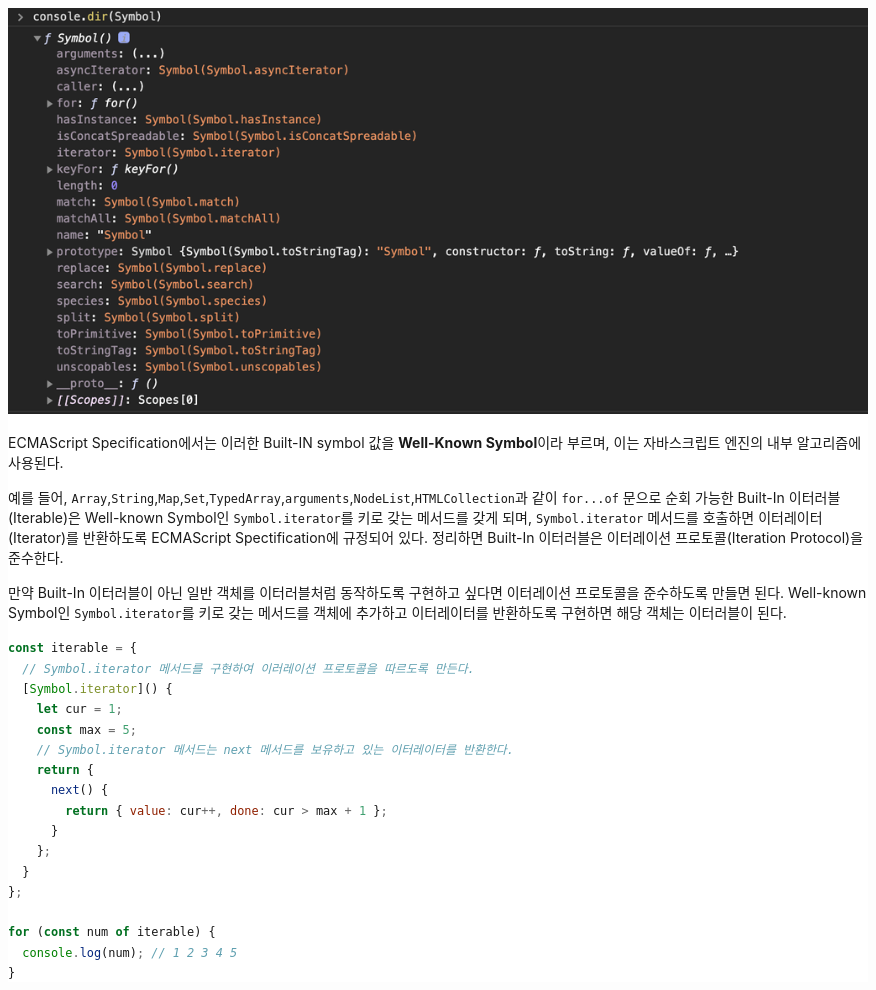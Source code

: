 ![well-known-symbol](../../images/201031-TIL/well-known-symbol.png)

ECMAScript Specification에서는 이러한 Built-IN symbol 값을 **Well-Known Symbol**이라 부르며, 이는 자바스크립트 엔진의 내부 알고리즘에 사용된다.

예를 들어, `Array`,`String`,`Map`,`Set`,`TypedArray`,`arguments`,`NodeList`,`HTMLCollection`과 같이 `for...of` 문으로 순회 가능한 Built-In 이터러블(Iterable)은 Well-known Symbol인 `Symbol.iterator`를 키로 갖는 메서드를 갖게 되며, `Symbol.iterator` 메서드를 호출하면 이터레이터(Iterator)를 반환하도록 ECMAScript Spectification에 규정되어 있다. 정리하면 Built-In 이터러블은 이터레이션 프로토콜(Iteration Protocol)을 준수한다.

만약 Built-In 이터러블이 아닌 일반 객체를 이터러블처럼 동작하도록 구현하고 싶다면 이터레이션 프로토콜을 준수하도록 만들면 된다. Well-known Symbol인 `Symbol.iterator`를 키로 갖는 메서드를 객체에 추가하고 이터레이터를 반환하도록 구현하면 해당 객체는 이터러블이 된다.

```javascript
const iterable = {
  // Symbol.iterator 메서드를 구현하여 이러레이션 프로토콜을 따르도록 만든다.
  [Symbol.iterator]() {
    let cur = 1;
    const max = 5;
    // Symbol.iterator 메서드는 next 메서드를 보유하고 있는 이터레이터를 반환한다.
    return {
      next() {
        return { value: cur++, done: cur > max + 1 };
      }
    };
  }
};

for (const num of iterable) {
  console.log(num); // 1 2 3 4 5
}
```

= = =

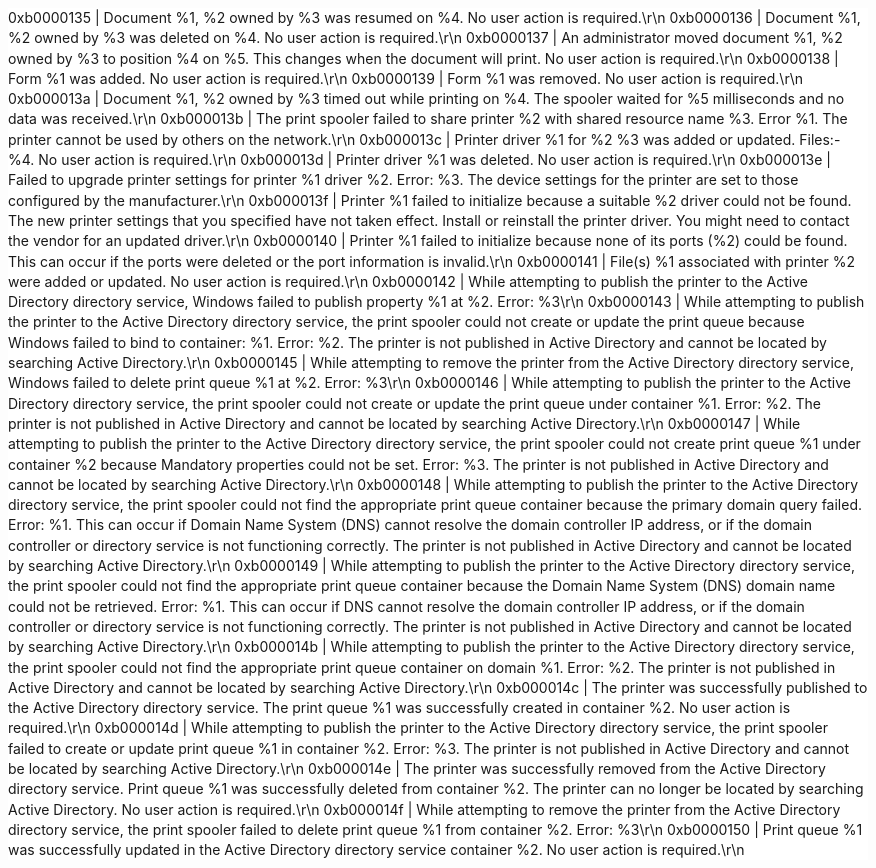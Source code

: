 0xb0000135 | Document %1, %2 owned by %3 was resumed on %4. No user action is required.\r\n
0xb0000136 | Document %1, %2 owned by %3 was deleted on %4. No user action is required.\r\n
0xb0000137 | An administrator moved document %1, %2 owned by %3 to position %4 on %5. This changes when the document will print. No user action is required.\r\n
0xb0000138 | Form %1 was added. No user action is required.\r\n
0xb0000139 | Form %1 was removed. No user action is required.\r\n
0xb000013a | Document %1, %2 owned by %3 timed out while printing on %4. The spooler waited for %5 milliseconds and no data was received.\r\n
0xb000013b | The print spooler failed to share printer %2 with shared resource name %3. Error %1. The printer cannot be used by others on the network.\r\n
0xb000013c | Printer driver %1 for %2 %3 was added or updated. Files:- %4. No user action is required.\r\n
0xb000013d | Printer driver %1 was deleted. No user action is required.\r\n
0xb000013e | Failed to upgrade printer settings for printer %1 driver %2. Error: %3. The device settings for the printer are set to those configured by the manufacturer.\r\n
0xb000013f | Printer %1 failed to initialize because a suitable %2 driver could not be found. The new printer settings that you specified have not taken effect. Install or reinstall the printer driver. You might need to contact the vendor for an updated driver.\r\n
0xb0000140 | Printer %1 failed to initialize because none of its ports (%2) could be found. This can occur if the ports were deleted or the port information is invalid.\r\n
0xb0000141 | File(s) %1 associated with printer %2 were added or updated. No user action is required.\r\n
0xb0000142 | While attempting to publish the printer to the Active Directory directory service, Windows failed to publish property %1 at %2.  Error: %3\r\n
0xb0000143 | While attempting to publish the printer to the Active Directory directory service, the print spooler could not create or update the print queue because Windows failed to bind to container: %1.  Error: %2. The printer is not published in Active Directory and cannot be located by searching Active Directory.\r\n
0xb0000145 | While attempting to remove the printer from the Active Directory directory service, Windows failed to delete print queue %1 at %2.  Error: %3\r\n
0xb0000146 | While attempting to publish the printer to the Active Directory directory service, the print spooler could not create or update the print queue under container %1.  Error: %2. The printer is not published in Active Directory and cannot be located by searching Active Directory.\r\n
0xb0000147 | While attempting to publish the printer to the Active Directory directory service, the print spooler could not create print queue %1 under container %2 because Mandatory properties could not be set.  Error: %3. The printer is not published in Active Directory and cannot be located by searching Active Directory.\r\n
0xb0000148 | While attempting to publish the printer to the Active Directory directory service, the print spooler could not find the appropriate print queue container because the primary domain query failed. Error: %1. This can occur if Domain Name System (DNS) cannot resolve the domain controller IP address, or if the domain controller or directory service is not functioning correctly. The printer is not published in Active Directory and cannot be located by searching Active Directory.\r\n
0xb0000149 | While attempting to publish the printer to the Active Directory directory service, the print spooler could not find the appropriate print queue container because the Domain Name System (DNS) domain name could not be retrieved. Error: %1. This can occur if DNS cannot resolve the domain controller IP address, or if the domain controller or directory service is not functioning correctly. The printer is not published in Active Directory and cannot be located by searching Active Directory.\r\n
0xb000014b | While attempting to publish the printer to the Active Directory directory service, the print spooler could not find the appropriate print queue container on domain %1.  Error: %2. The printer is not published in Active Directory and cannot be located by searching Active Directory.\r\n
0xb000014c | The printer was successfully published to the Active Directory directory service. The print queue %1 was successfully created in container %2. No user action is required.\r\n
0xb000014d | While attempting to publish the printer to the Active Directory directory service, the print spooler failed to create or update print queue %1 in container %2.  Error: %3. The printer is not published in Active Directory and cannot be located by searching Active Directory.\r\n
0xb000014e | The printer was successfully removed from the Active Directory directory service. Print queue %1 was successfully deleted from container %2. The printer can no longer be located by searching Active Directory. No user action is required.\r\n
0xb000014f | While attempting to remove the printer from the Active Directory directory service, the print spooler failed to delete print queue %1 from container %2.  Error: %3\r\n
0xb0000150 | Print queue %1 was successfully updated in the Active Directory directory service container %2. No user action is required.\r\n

= = =

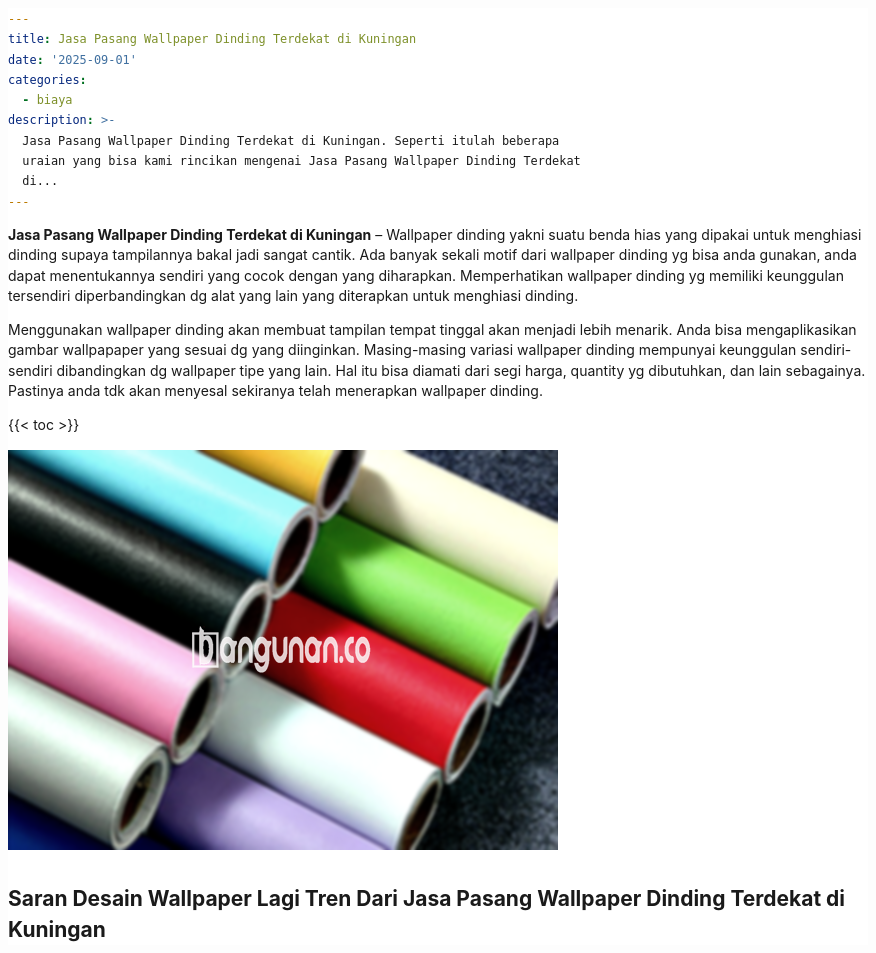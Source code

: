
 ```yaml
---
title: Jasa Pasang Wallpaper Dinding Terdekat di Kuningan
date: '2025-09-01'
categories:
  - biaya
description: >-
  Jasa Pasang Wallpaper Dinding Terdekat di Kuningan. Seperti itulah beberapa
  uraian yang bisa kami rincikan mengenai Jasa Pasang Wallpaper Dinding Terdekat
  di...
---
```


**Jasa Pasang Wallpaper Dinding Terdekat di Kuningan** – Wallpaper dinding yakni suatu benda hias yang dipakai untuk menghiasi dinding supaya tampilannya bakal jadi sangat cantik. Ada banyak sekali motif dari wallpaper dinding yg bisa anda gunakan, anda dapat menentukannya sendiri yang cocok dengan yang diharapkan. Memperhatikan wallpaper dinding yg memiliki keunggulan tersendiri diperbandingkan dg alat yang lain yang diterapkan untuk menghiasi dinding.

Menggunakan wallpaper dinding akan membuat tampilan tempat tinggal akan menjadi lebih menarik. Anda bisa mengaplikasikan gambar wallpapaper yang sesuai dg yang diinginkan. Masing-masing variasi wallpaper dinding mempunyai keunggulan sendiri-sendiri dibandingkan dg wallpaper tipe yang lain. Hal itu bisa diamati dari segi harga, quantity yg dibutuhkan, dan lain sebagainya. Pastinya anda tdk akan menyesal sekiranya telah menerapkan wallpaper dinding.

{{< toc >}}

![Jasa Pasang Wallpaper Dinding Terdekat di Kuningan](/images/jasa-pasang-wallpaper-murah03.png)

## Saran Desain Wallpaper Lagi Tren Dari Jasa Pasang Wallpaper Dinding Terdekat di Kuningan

= = =

* _Work to complete_
Retype the portion of the data above that starts on the line with "Menggunakan wallpaper dinding" and finishes on the line with "## Saran Desain", including both of those lines.

* _Written solution_
Menggunakan wallpaper dinding akan membuat tampilan tempat tinggal akan menjadi lebih menarik. Anda bisa mengaplikasikan gambar wallpapaper yang sesuai dg yang diinginkan. Masing-masing variasi wallpaper dinding mempunyai keunggulan sendiri-sendiri dibandingkan dg wallpaper tipe yang lain. Hal itu bisa diamati dari segi harga, quantity yg dibutuhkan, dan lain sebagainya. Pastinya anda tdk akan menyesal sekiranya telah menerapkan wallpaper dinding.

{{< toc >}}

![Jasa Pasang Wallpaper Dinding Terdekat di Kuningan](/images/jasa-pasang-wallpaper-murah03.png)

## Saran Desain Wallpaper Lagi Tren Dari Jasa Pasang Wallpaper Dinding Terdekat di Kuningan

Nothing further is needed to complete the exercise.